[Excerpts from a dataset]
--------

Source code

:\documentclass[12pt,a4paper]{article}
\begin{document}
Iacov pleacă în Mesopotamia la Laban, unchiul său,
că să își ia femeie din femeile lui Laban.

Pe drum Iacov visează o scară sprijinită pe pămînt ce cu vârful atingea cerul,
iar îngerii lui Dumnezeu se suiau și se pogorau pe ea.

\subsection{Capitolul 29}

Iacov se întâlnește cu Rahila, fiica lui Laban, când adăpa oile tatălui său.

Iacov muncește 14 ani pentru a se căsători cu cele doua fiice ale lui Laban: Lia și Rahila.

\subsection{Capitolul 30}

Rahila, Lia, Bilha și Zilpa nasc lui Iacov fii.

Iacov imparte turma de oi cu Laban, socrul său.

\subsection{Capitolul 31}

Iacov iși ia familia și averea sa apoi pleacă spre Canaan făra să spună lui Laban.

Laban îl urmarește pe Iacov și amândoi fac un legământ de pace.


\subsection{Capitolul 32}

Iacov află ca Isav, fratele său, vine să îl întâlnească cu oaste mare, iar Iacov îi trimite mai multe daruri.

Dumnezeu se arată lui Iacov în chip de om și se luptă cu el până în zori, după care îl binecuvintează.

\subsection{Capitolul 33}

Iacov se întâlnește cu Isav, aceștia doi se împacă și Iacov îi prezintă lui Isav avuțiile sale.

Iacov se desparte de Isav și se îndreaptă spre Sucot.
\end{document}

--------

WHAT YOU SHOULD DO
The lines holding the word "întâlnește" are the answer. Find them in the entries and copy them.

RESPONSE TO THIS EXERCISE
Iacov se întâlnește cu Rahila, fiica lui Laban, când adăpa oile tatălui său.
Iacov se întâlnește cu Isav, aceștia doi se împacă și Iacov îi prezintă lui Isav avuțiile sale.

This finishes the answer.